August 12, 2018 (Twelfth Sunday after Pentecost)

New Millennium Church, Little Rock, AR

 

Psalm 34


Of David, when he feigned madness before Abimelech, so that he drove him out, and he went away.
1 I will bless the Lord at all times;
   his praise shall continually be in my mouth. 
2 My soul makes its boast in the Lord;
   let the humble hear and be glad. 
3 O magnify the Lord with me,
   and let us exalt his name together. 


4 I sought the Lord, and he answered me,
   and delivered me from all my fears. 
5 Look to him, and be radiant;
   so your* faces shall never be ashamed. 
6 This poor soul cried, and was heard by the Lord,
   and was saved from every trouble. 
7 The angel of the Lord encamps
   around those who fear him, and delivers them. 
8 O taste and see that the Lord is good;
   happy are those who take refuge in him.

 

Bread of heaven, you feed us in the depths
of grief, sin, and hostility.
Nourish us with your word
through the long hours of tears,
and in the dawning awareness
of our need for forgiveness,
so that we may be redeemed by your steadfast love. Amen.

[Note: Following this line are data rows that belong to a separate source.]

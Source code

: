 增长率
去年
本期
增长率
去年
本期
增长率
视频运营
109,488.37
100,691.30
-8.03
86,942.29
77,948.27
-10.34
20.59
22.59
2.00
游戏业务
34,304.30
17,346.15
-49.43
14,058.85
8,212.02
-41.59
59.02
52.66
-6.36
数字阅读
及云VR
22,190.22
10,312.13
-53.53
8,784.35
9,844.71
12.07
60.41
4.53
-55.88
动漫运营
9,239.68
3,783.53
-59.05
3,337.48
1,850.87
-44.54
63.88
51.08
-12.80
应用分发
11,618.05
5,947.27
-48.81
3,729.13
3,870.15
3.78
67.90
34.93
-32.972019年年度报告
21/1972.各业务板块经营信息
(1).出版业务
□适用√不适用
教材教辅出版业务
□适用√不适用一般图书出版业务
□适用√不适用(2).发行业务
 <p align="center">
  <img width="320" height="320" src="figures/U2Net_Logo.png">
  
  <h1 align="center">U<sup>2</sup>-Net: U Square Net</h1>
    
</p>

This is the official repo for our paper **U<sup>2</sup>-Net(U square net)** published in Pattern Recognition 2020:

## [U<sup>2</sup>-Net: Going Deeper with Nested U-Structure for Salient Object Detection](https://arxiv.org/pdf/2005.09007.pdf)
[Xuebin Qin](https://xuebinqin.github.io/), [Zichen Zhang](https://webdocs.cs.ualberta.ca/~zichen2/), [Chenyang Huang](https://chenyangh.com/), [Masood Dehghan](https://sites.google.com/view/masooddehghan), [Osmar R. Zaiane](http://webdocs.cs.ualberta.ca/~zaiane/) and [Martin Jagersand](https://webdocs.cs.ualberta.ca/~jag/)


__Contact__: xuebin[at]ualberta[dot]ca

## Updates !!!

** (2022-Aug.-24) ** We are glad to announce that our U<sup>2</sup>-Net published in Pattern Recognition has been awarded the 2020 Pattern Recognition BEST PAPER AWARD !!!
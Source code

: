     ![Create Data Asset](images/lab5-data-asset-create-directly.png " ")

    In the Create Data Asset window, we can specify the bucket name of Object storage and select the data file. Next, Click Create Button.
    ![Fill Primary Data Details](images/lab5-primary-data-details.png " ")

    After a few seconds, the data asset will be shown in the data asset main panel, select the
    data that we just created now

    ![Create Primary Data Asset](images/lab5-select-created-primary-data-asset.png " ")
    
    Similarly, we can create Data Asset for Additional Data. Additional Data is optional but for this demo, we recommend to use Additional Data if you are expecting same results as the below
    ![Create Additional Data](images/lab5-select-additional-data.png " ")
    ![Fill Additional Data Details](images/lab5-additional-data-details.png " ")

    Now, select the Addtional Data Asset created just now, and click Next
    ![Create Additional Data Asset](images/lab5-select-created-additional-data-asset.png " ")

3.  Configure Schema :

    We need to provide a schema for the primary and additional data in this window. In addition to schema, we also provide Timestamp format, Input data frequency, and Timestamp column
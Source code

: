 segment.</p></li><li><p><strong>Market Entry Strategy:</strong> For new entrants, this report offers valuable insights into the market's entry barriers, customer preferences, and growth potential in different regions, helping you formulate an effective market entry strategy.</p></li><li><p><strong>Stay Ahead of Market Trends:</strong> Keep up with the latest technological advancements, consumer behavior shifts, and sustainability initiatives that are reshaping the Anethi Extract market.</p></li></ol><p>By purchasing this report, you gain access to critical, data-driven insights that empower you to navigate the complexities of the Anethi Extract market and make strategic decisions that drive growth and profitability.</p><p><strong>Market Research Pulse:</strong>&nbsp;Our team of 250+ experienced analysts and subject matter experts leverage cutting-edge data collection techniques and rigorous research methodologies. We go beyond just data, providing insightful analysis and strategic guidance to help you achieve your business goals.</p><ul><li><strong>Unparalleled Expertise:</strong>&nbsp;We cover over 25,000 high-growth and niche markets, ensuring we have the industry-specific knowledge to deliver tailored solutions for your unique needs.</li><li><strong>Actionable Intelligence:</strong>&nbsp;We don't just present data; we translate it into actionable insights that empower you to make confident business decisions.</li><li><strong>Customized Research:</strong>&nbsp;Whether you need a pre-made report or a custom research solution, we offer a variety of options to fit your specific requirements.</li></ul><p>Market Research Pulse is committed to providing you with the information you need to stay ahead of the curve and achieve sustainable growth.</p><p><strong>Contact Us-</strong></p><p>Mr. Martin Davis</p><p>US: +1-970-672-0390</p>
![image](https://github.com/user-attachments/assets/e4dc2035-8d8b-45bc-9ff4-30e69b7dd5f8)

O taste and see that the LORD is good.

 

A few months after my wife and I moved to Little Rock we became members of Mount Pleasant Baptist Church, a nurturing and historic congregation of black laborers, educators, social and community activists, and elders located between two historic black higher education institutions (Philander Smith College and Arkansas Baptist College) on what was then 14th Street (now Daisy Gatson Bates Drive).   Each Sunday, a deacon named Squire S. Currie, one of the elders of the congregation, would lead the prayer and devotional period.  Although Deacon Currie joined the ancestors before God many years ago, I vividly recall him reciting this passage from Psalm 34:8.  And when Brother Currie did so, he would smack his lips.  Brother Currie had tasted God.

 

People often speak and write about their experiences with God using sensory words.  We hear and read about seeing God, hearing God, feeling God, and knowing God.  But we rarely hear or read about people tasting God.  How does one taste the Divine?  Is God sweet, bitter, or salty?  How does a person approach God to obtain a taste?  The Psalmist who wrote the words O taste and see that the LORD is good didn’t answer those questions.  Why not?

 

I suspect the answer is because the Psalmist was writing poetically, not literally.  The Psalmist wrote at Psalm 34 about his experience with God using words that are full of passionate praise and thankfulness.  

 

I will bless the LORD at all times; his praise shall continually be in my mouth.  My soul makes its boast in the LORD; let the humble hear and be glad.  O magnify the LORD with me, and let us exalt his name together.  Psalm 34:1-3.

 

Those words are a call to worship.  That’s poetic speech.  It is expressive, vivid, passionate, and symbolic.  

 

And in those words the Psalmist makes the bold claim that humans can bless God!  I will bless the LORD at all times… implies that humans can actually bless God.  

 

Humans have the capacity to bless God, or to choose to not bless God.  We can praise God, or choose to not praise God.  We can magnify God, or choose to not magnify God.  

 

We can seek God, or not (I sought the LORD, and he answered me, and delivered me from all my fears).  

 

We can look to God and receive insight, hope, and strength, or not.  Look to him, and be radiant; so your faces shall never be ashamed.  

 

When the Psalmist declared, [t]his poor soul cried, and was heard by the LORD, and was saved from every trouble, we are reading words of personal testimonyWe can choose to trust God, or not.  We can choose to give God credit for our deliverance from trouble, or not.  We can choose to testify that God is our help, our refuge, our strength, and our source of joy and peace, or not.  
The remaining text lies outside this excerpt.